On Mon, Mar 18, 2002 at 03:57:55AM -0500, Mark-Jason Dominus wrote:
> 
> Michael The Schwern <[EMAIL PROTECTED]> says:
> > Use alarm and skip the test if $Config{d_alarm} is false (see
> > t/op/alarm.t for an example).  If you think the infinite loop is due
> > to a programming glitch, as opposed to a cross-platform issue, this
> > will be enough.
> 
> Thanks very much!
> 
> > The only other thing I can think of is to set up a parent process
> > which forks off a child
> 
> ARRRGH.  NO FORK.

On Mon, Mar 18, 2002 at 04:33:48PM +0000, Nick Ing-Simmons wrote:

> FWIW system() does create a new process on Win32, but fork() does not
> (in only creates a new thread). I have no idea if flock-faking stuff
> on Win32 allows recursive locks by different threads of the same process ...

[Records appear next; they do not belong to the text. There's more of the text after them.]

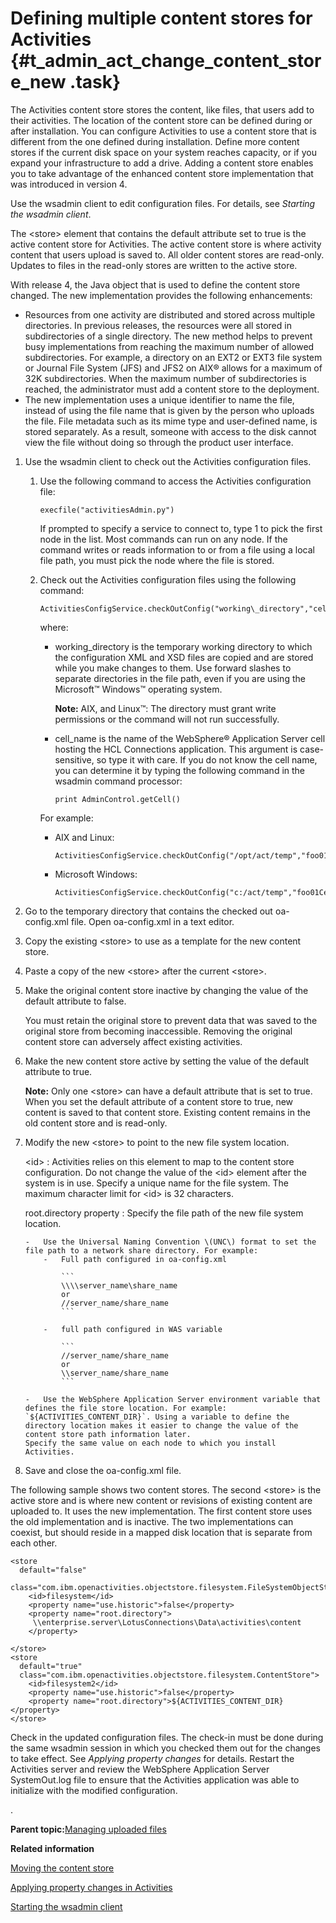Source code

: # Defining multiple content stores for Activities {#t_admin_act_change_content_store_new .task}

The Activities content store stores the content, like files, that users add to their activities. The location of the content store can be defined during or after installation. You can configure Activities to use a content store that is different from the one defined during installation. Define more content stores if the current disk space on your system reaches capacity, or if you expand your infrastructure to add a drive. Adding a content store enables you to take advantage of the enhanced content store implementation that was introduced in version 4.

Use the wsadmin client to edit configuration files. For details, see *Starting the wsadmin client*.

The <store\> element that contains the default attribute set to true is the active content store for Activities. The active content store is where activity content that users upload is saved to. All older content stores are read-only. Updates to files in the read-only stores are written to the active store.

With release 4, the Java object that is used to define the content store changed. The new implementation provides the following enhancements:

-   Resources from one activity are distributed and stored across multiple directories. In previous releases, the resources were all stored in subdirectories of a single directory. The new method helps to prevent busy implementations from reaching the maximum number of allowed subdirectories. For example, a directory on an EXT2 or EXT3 file system or Journal File System \(JFS\) and JFS2 on AIX® allows for a maximum of 32K subdirectories. When the maximum number of subdirectories is reached, the administrator must add a content store to the deployment.
-   The new implementation uses a unique identifier to name the file, instead of using the file name that is given by the person who uploads the file. File metadata such as its mime type and user-defined name, is stored separately. As a result, someone with access to the disk cannot view the file without doing so through the product user interface.

1.  Use the wsadmin client to check out the Activities configuration files.

    1.  Use the following command to access the Activities configuration file:

        ```
        execfile("activitiesAdmin.py")
        ```

        If prompted to specify a service to connect to, type 1 to pick the first node in the list. Most commands can run on any node. If the command writes or reads information to or from a file using a local file path, you must pick the node where the file is stored.

    2.  Check out the Activities configuration files using the following command:

        ```
        ActivitiesConfigService.checkOutConfig("working\_directory","cell\_name")
        
        ```

        where:

        -   working\_directory is the temporary working directory to which the configuration XML and XSD files are copied and are stored while you make changes to them. Use forward slashes to separate directories in the file path, even if you are using the Microsoft™ Windows™ operating system.

            **Note:** AIX, and Linux™: The directory must grant write permissions or the command will not run successfully.

        -   cell\_name is the name of the WebSphere® Application Server cell hosting the HCL Connections application. This argument is case-sensitive, so type it with care. If you do not know the cell name, you can determine it by typing the following command in the wsadmin command processor:

            ```
            print AdminControl.getCell()
            ```

        For example:

        -   AIX and Linux:

            ```
            ActivitiesConfigService.checkOutConfig("/opt/act/temp","foo01Cell01")
            ```

        -   Microsoft Windows:

            ```
            ActivitiesConfigService.checkOutConfig("c:/act/temp","foo01Cell01")
            ```

2.  Go to the temporary directory that contains the checked out oa-config.xml file. Open oa-config.xml in a text editor.

3.  Copy the existing <store\> to use as a template for the new content store.

4.  Paste a copy of the new <store\> after the current <store\>.

5.  Make the original content store inactive by changing the value of the default attribute to false.

    You must retain the original store to prevent data that was saved to the original store from becoming inaccessible. Removing the original content store can adversely affect existing activities.

6.  Make the new content store active by setting the value of the default attribute to true.

    **Note:** Only one <store\> can have a default attribute that is set to true. When you set the default attribute of a content store to true, new content is saved to that content store. Existing content remains in the old content store and is read-only.

7.  Modify the new <store\> to point to the new file system location.

    <id\>
    :   Activities relies on this element to map to the content store configuration. Do not change the value of the <id\> element after the system is in use. Specify a unique name for the file system. The maximum character limit for <id\> is 32 characters.

    root.directory property
    :   Specify the file path of the new file system location.

        -   Use the Universal Naming Convention \(UNC\) format to set the file path to a network share directory. For example:
            -   Full path configured in oa-config.xml

                ```
                \\\\server_name\share_name 
                or
                //server_name/share_name
                ```

            -   full path configured in WAS variable

                ```
                //server_name/share_name 
                or
                \\server_name/share_name 
                ```

        -   Use the WebSphere Application Server environment variable that defines the file store location. For example: `${ACTIVITIES_CONTENT_DIR}`. Using a variable to define the directory location makes it easier to change the value of the content store path information later.
        Specify the same value on each node to which you install Activities.

8.  Save and close the oa-config.xml file.


The following sample shows two content stores. The second <store\> is the active store and is where new content or revisions of existing content are uploaded to. It uses the new implementation. The first content store uses the old implementation and is inactive. The two implementations can coexist, but should reside in a mapped disk location that is separate from each other.

```
<store 
  default="false" 
  class="com.ibm.openactivities.objectstore.filesystem.FileSystemObjectStore">
    <id>filesystem</id>
    <property name="use.historic">false</property>
    <property name="root.directory">
     \\enterprise.server\LotusConnections\Data\activities\content
    </property>

</store>
<store 
  default="true" 
  class="com.ibm.openactivities.objectstore.filesystem.ContentStore">
    <id>filesystem2</id>
    <property name="use.historic">false</property>
    <property name="root.directory">${ACTIVITIES_CONTENT_DIR}</property>
</store>
```

Check in the updated configuration files. The check-in must be done during the same wsadmin session in which you checked them out for the changes to take effect. See *Applying property changes* for details. Restart the Activities server and review the WebSphere Application Server SystemOut.log file to ensure that the Activities application was able to initialize with the modified configuration.

.

**Parent topic:**[Managing uploaded files](../admin/t_admin_act_manage_uploads.md)

**Related information**  


[Moving the content store](../admin/t_admin_act_move_content_store.md)

[Applying property changes in Activities](../admin/t_admin_act_save_changes.md)

[Starting the wsadmin client](../admin/t_admin_wsadmin_starting.md)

One of my TODOs (preferably sooner rather than later) was to see if this
bit of ext/Socket/socketpair.t could be generalised enough to end up in
test.pl and provide a portable self-destruct timer
(for infinite loops and other infinite hangs):

BEGIN {
    chdir 't' if -d 't';
    @INC = '../lib';
    require Config; import Config;
    $can_fork = $Config{'d_fork'}
                || ($^O eq 'MSWin32' && $Config{useithreads}
                    && $Config{ccflags} =~ /-DPERL_IMPLICIT_SYS\b/);


    if ($^O eq "hpux" or $Config{'extensions'} !~ /\bSocket\b/ &&
        !(($^O eq 'VMS') && $Config{d_socket})) {
        print "1..0\n";
        exit 0;
      }

    # Too many things in this test will hang forever if something is wrong,
    # so we need a self destruct timer. And IO can hang despite an alarm.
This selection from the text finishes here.